(Editor’s note: Longtime BEST blog contributor, writer and brain injury survivor, Isaac Peterson, shares with us a new way to problem solve through what’s known as lateral thinking. Thanks Isaac for the helpful information! KT

One of the joys of having a traumatic brain injury is that the things you easily did before, and without thinking about, can seem impossible after the injury.

I’ve mentioned before that one of my challenges early on was tying my shoes.

My coordination was gone, I had lost strength in my fingers, my dizziness would make me pitch forward and almost fall on my face. It could take a few minutes just to tie my shoes. All I could figure out how to get past it was to wear slip-on shoes. I tried hard to think outside the box, so to speak, and come up with new and different ways or workarounds to get other things done.

But since no two brain injuries are alike, you probably won’t have all the same issues or solutions as me or other TBI survivors.

So what do you do?

I just had an idea for something that might have helped and I wish I’d thought of it back then.

Have you ever heard of lateral thinking?

Lateral thinking is kind of hard to explain, but here’s a short simplified description of it.

With regular, conventional thinking, people tend think in a kind of linear way that might be diagrammed as Step A, then Step B, Step C, and so on in order.

This is called vertical thinking.

Lateral thinking doesn’t take that kind of head-on, conventional way of thinking. Lateral thinking attacks a problem from the sides, instead of straight on in logical steps. It can start from the same place, but lateral thinking turns the problem on its head, keeping the end goal in mind, but following entirely different and unconventional steps to get there. It what’s called thinking outside the box.

I remember a time in third grade when I showed my father an arithmetic test I had taken in school. He singled out one problem on the test and said, “You did this wrong, but you got the right answer.”

Later I thought, if I got the right answer, what was wrong with how I did it?
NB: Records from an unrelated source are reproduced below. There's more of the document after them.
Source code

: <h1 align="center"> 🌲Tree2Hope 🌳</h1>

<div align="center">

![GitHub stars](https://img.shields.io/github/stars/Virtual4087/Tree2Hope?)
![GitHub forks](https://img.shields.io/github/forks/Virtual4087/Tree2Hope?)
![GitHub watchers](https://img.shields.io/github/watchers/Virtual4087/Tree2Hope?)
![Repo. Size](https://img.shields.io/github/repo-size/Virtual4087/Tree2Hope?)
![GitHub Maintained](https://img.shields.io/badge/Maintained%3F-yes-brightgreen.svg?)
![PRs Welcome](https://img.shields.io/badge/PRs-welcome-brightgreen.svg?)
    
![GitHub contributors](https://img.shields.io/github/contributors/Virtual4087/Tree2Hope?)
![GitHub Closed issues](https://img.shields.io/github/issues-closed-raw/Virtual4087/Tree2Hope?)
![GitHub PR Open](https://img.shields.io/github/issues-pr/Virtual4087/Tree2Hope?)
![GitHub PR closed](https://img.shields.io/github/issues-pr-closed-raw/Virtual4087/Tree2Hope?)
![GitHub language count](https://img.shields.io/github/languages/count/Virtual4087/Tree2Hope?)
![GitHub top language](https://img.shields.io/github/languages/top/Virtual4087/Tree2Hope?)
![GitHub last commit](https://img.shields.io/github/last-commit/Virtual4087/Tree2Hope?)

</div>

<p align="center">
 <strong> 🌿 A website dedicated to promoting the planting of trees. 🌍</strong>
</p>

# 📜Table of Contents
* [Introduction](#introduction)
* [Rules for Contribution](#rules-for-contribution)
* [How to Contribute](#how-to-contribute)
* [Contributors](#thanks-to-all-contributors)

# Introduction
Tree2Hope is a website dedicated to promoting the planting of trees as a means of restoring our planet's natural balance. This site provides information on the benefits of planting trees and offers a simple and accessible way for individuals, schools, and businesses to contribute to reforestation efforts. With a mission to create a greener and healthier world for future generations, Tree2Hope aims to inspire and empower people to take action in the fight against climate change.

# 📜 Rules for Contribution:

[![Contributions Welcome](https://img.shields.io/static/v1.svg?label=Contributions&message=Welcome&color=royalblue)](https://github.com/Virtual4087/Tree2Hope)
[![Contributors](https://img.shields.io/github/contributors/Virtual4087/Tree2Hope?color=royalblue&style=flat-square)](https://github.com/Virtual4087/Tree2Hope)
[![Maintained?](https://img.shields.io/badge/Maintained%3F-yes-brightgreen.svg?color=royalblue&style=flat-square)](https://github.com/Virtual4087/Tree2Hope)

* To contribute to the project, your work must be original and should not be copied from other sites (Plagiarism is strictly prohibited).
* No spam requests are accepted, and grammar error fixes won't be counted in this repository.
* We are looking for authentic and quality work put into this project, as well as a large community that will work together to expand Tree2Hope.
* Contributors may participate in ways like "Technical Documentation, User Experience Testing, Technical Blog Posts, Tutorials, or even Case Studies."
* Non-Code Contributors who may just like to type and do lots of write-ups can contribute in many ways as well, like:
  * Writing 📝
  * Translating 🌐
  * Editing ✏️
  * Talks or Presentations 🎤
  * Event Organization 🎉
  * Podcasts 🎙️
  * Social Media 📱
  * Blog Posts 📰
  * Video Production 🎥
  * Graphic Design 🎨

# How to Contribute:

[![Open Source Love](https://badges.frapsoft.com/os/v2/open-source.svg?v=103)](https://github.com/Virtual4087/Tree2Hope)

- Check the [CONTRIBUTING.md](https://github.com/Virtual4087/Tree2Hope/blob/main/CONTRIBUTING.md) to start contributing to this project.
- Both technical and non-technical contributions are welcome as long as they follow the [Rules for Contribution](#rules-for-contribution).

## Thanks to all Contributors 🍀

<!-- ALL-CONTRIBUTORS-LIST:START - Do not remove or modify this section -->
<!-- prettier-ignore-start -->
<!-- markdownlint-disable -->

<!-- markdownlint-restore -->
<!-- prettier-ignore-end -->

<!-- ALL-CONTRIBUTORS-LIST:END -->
Lateral thinking is like that—if you arrive at a workable solution not using the way people think of as the right way, you’ve still found a way to get the result you wanted. Don’t let yourself get bogged down getting caught up in the way you always did things; understand that there is more than one approach that will work with many problems. There are definitely wrong ways to approach problem solving, but there also definitely other right ways, and often more than one path to solving a problem.
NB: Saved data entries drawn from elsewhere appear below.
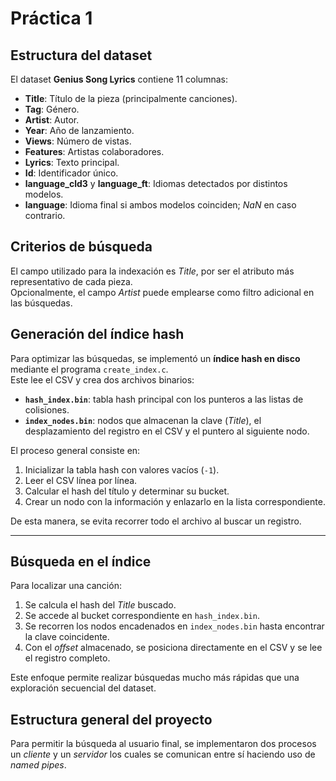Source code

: # Práctica 1

## Estructura del dataset

El dataset **Genius Song Lyrics** contiene 11 columnas:

- **Title**: Título de la pieza (principalmente canciones).  
- **Tag**: Género.  
- **Artist**: Autor.  
- **Year**: Año de lanzamiento.  
- **Views**: Número de vistas.  
- **Features**: Artistas colaboradores.  
- **Lyrics**: Texto principal.  
- **Id**: Identificador único.  
- **language_cld3** y **language_ft**: Idiomas detectados por distintos modelos.  
- **language**: Idioma final si ambos modelos coinciden; *NaN* en caso contrario.

## Criterios de búsqueda

El campo utilizado para la indexación es *Title*, por ser el atributo más representativo de cada pieza.  
Opcionalmente, el campo *Artist* puede emplearse como filtro adicional en las búsquedas.


## Generación del índice hash

Para optimizar las búsquedas, se implementó un **índice hash en disco** mediante el programa `create_index.c`.  
Este lee el CSV y crea dos archivos binarios:

- **`hash_index.bin`**: tabla hash principal con los punteros a las listas de colisiones.  
- **`index_nodes.bin`**: nodos que almacenan la clave (*Title*), el desplazamiento del registro en el CSV y el puntero al siguiente nodo.

El proceso general consiste en:

1. Inicializar la tabla hash con valores vacíos (`-1`).  
2. Leer el CSV línea por línea.  
3. Calcular el hash del título y determinar su bucket.  
4. Crear un nodo con la información y enlazarlo en la lista correspondiente.  

De esta manera, se evita recorrer todo el archivo al buscar un registro.

---

## Búsqueda en el índice

Para localizar una canción:
1. Se calcula el hash del *Title* buscado.  
2. Se accede al bucket correspondiente en `hash_index.bin`.  
3. Se recorren los nodos encadenados en `index_nodes.bin` hasta encontrar la clave coincidente.  
4. Con el *offset* almacenado, se posiciona directamente en el CSV y se lee el registro completo.

Este enfoque permite realizar búsquedas mucho más rápidas que una exploración secuencial del dataset.


## Estructura general del proyecto

Para permitir la búsqueda al usuario final, se implementaron dos procesos un *cliente* y un *servidor* los cuales se comunican entre sí haciendo uso de *named pipes*.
Is it possible to learn how to think laterally? I don’t know what the experts say, but I think it is possible. I can’t teach you how to think laterally, though, but I think if I show you some examples you can get the general hang of it.

This is an exercise you might have seen before. It requires lateral thinking to solve: connect all the dots using only one continuous line, without lifting your pencil and without retracing any part of the line.

And here are some examples of lateral thinking you can see for yourself, of people being innovative in solving every day problems. They’re called life hacks and some of the solutions will have you thinking, how come I never thought of that? It’s so simple! You can see some examples of every day life hacks here and here. More life hacks can be found on YouTube or through a search engine search.

I hope you picked up something here that might help you make it through that really tough part of having a brain injury, or something that will help in your life, even if you don’t have a TBI.

If you have any life hacks or workarounds that work for you, I hope you’ll share them on my article post on our Facebook page.

Isaac Peterson performing. (courtesy photo).

Isaac Peterson grew up on an Air Force base near  Cheyenne, Wyoming. After graduating from the University of Wyoming, he embarked on a career as an award-winning investigative journalist and as a semi-professional musician in the Twin Cities, the place he called home on and off for 35 years. He also doesn’t mind it at all if someone offers to pick up his restaurant tab. Peterson also welcomes reader comments. Email him at isaac3rd@gmail.com.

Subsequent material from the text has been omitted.